> _YOUR INSTRUCTIONS_
Tell how many lines of the entries below include the string "address". Respond with the number alone.
START THE DATA
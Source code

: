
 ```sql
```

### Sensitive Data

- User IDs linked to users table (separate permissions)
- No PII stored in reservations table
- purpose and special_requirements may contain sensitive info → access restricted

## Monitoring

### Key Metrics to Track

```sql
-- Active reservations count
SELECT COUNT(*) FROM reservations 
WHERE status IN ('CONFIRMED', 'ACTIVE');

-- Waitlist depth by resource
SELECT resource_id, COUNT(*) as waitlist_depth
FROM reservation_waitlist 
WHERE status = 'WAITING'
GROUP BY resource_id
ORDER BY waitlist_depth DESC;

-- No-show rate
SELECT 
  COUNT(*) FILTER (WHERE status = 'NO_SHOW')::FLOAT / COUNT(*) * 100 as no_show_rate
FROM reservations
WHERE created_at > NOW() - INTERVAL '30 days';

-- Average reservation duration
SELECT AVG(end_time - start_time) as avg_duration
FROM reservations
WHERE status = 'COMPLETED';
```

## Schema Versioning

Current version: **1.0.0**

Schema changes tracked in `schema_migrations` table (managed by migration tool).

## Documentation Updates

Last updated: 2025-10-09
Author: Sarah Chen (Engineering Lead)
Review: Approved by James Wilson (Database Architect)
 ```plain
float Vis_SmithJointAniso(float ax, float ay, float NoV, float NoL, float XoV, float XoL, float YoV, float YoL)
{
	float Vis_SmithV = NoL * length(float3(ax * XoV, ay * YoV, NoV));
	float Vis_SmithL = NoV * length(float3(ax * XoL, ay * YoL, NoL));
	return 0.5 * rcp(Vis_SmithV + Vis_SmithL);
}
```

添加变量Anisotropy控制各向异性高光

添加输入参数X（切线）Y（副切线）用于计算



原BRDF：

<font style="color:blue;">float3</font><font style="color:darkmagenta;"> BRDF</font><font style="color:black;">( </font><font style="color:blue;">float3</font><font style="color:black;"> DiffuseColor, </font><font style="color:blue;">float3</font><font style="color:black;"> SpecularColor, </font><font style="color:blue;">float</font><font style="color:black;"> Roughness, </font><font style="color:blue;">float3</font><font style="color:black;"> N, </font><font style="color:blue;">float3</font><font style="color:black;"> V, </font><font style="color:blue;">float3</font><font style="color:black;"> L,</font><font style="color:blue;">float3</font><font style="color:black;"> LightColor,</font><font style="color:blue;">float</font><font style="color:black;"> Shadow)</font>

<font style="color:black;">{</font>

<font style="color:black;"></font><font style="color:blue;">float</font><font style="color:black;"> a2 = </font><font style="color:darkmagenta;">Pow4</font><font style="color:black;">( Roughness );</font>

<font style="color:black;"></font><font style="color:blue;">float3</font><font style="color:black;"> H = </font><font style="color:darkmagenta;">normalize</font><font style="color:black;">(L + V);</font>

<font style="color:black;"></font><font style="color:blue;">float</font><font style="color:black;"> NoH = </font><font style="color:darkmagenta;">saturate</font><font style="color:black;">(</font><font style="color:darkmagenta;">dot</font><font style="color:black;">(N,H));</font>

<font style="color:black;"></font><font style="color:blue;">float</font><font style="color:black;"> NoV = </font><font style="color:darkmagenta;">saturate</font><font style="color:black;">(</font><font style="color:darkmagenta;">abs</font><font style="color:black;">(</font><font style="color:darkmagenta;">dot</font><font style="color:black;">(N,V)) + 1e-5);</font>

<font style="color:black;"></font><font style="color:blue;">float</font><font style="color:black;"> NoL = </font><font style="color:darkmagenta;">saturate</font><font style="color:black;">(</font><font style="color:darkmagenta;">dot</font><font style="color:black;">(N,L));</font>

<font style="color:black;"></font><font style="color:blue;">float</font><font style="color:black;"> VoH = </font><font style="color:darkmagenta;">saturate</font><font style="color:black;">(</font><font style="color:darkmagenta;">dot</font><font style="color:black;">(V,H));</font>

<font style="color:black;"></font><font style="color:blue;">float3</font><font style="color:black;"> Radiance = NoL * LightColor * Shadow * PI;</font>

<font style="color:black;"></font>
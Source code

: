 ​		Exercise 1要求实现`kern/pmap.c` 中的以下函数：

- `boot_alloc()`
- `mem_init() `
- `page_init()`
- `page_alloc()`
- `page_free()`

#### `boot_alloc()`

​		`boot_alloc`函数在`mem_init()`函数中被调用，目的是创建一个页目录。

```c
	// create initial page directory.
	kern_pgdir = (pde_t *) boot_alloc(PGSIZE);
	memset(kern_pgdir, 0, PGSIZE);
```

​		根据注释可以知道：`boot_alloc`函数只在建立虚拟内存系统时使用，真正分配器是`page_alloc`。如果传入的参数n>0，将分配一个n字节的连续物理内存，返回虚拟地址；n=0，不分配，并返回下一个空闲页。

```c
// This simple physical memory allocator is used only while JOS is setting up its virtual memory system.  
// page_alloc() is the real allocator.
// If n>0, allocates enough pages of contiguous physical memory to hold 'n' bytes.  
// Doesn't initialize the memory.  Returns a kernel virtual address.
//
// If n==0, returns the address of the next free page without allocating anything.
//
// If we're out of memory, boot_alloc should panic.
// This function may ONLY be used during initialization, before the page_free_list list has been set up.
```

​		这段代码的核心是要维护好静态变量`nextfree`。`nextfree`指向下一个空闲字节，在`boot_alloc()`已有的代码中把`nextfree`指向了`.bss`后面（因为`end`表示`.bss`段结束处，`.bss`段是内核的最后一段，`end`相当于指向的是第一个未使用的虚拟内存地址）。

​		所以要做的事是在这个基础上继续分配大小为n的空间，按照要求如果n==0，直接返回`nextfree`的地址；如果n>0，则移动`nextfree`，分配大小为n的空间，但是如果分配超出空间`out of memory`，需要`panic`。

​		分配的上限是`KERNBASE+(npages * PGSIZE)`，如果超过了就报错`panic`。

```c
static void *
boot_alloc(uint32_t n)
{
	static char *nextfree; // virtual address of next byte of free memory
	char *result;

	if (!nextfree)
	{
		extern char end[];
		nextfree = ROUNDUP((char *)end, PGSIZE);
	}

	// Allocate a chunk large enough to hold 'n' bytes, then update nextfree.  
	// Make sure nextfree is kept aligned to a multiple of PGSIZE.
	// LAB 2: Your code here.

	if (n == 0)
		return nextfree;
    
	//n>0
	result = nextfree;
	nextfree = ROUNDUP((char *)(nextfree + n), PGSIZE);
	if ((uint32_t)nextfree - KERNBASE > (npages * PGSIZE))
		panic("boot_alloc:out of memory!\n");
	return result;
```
END THE DATA
> _SOLVED PROBLEM_
3